Oficjalne pożegnanie Kamila Sobola. Jubileusz chrztu Polski zamierza uczcić na otwartym morzu.
Na dziedzińcu łowickiego muzeum odbyła się uroczystość pożegnania załogi wyprawy "Łowicki Pielgrzym. Kajakiem przez Bałtyk w 1050. rocznicę chrztu Polski".
Główną postacią wyprawy jest Kamil Sobol, łowiczanin, który 10 lat temu przemierzył w kajaku ponad 3 tys. km i opłynął Półwysep Apeniński w hołdzie dla papieża Jana Pawła II.
Tym razem kajak nosi nazwę "Łowicki Pielgrzym 2". Jest innej konstrukcji od tego sprzed dekady. Szybszy i przede wszytkim przystosowany do wyprawy po morzu. Stworzony z polietylenu przez niemiecką firmę Pirjon
Kajak poświęcił ordynariusz łowicki bp Andrzej F. Dziuba. Matką chrzestną została Miss Polski Magdalena Bieńkowska. Kameralna uroczystość rozpoczęła się od odegrania polskiego hymnu i hejnału Łowicza oraz wciągnięcia flagi wyprawy na maszt.
Wśród uczestników uroczystości byli m.in. bp Wojciech Osial, biskup pomocniczy diecezji łowickiej, i burmistrz Łowicza Krzysztof Jan Kaliński.
Kamil Sobol podkreśla, że jest dobrze przygotowany do wyprawy
Marcin Kowalik /Foto Gość
Kamil Sobol przedstawił uczestników i cel wyprawy. Załogę jachtu, który będzie asekurował na morzu kajak, tworzą: fotograf Piotr Kowalski, odpowiedzialny za sprawy medialne Krystian Cipiński, kucharz Daniel Ziółkowski, inżynier pokładowy Marcin Śliwiński i ratownik medyczny Piotr Malczyk.
Już w poniedziałek wylecą do Szwecji, gdzie czeka na nich właściciel jachtu Piotr Hapanowicz. Pod jego wodzą wypłyną do Kołobrzegu. Tam K. Sobol przesiądzie się do kajaka. Planuje wypłynąć 22 sierpnia. Czy to się uda zależy od pogody, która może pokrzyżować szyki. Kajakarz podkreśla, że jest dobrze przygotowany.
Wyprawa podzielona jest na dwa etapy. Pierwszy cel to port Nexø na duńskiej wyspie Bornholm. Końcowy - port Simrishamn na południu Szwecji. Każdy odcinek według wyliczeń to ok. 25 godzin wiosłowania.

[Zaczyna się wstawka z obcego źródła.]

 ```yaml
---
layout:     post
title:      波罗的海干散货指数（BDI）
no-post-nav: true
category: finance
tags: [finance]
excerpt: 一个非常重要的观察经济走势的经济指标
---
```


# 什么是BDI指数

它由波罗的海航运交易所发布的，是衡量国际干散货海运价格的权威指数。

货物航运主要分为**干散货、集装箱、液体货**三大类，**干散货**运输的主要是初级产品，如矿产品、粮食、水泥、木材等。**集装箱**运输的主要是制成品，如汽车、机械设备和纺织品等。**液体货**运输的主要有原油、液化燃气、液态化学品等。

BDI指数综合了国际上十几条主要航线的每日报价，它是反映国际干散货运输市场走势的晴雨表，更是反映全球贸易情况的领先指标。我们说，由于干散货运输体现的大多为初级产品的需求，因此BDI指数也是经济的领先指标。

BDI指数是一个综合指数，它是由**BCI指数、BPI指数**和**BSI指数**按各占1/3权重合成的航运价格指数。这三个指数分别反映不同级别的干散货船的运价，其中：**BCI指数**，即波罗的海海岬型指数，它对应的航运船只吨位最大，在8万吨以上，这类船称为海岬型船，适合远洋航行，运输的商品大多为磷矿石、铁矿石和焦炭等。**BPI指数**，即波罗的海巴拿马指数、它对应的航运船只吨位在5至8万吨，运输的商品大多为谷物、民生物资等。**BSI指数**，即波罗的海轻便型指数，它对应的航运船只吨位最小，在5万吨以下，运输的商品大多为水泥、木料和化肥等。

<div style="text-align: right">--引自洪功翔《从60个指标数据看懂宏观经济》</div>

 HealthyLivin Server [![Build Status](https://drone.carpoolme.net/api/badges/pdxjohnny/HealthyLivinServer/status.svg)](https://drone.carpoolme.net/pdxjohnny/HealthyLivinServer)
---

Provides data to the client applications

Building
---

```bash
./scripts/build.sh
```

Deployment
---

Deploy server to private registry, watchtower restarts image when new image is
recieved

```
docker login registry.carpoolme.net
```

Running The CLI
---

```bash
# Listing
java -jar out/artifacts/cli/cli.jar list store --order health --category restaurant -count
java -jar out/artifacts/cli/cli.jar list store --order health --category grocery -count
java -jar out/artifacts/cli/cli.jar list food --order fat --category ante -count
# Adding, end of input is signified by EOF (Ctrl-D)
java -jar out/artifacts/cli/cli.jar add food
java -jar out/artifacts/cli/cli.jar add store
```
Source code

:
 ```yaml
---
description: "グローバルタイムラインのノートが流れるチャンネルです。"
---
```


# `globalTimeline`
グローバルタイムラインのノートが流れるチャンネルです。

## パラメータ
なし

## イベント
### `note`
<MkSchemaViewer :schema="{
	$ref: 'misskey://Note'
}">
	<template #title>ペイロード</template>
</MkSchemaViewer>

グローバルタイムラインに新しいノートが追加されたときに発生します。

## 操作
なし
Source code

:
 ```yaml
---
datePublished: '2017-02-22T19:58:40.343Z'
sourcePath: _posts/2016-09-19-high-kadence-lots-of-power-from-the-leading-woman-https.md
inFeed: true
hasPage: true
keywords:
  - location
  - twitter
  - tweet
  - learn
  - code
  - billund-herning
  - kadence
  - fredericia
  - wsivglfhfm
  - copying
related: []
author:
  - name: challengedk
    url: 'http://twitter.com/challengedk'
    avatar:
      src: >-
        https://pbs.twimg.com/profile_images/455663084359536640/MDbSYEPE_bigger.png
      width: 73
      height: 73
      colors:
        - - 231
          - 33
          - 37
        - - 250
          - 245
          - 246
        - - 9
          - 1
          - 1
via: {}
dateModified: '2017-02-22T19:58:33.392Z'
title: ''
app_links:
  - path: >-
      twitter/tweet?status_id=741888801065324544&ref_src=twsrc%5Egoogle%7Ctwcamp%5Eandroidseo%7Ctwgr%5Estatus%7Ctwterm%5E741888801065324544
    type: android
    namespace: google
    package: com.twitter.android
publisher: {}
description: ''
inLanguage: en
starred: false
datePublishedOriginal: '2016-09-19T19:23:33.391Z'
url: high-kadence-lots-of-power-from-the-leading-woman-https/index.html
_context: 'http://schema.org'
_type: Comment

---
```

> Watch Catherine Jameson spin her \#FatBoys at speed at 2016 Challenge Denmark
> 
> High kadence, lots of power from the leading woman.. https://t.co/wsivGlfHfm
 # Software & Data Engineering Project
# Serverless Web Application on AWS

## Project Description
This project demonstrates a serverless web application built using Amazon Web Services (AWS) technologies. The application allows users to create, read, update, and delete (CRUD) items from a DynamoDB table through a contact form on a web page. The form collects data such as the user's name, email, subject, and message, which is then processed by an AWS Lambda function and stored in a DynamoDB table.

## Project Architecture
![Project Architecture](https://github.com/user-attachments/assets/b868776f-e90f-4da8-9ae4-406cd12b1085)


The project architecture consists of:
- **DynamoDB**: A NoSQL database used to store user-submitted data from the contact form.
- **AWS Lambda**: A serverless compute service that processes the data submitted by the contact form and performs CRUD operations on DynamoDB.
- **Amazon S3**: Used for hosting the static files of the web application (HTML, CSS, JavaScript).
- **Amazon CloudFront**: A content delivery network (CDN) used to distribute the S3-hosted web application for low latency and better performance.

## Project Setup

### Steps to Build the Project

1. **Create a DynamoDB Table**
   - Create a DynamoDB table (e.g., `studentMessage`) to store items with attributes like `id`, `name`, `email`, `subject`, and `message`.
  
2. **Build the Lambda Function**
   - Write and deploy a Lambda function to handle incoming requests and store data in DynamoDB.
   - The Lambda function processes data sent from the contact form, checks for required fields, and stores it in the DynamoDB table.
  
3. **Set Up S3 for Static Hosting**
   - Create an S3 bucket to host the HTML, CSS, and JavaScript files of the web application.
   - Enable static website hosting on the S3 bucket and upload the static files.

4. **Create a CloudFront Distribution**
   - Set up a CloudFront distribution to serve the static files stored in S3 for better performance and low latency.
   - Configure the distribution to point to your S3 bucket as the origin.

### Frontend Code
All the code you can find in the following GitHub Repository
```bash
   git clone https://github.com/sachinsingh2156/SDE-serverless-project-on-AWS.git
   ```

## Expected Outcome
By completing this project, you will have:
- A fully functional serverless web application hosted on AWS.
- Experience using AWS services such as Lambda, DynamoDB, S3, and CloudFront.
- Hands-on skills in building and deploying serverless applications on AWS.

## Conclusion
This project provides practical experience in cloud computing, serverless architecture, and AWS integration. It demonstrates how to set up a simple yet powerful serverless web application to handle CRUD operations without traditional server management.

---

- Ta wyprawa zorganizowana jest po to, żeby uczcić 1050. rocznicę chrztu Polski i przez to wzmocnić ducha oraz spotęgować dumę narodową Polaków - mówił K. Sobol. Przekazał również słowa wsparcia od biskupa seniora Alojzego Orszulika, który patronował pierwszej wyprawie kajakarza. Dodał, że z równie życzliwym przyjęciem spotkał się ze strony bp. Dziuby.
Zaprezentowano również gadżety wyprawy m.in. unikatowe medale i kubki wykonane przez Warsztat Garncarski Rodziny Konopczyńskich w Bolimowie.
Uroczystość zakończyła się przed pomnikiem Jana Pawła II przy łowickiej katedrze. Członkowie eskapady zapalili znicz i złożyli kwiaty.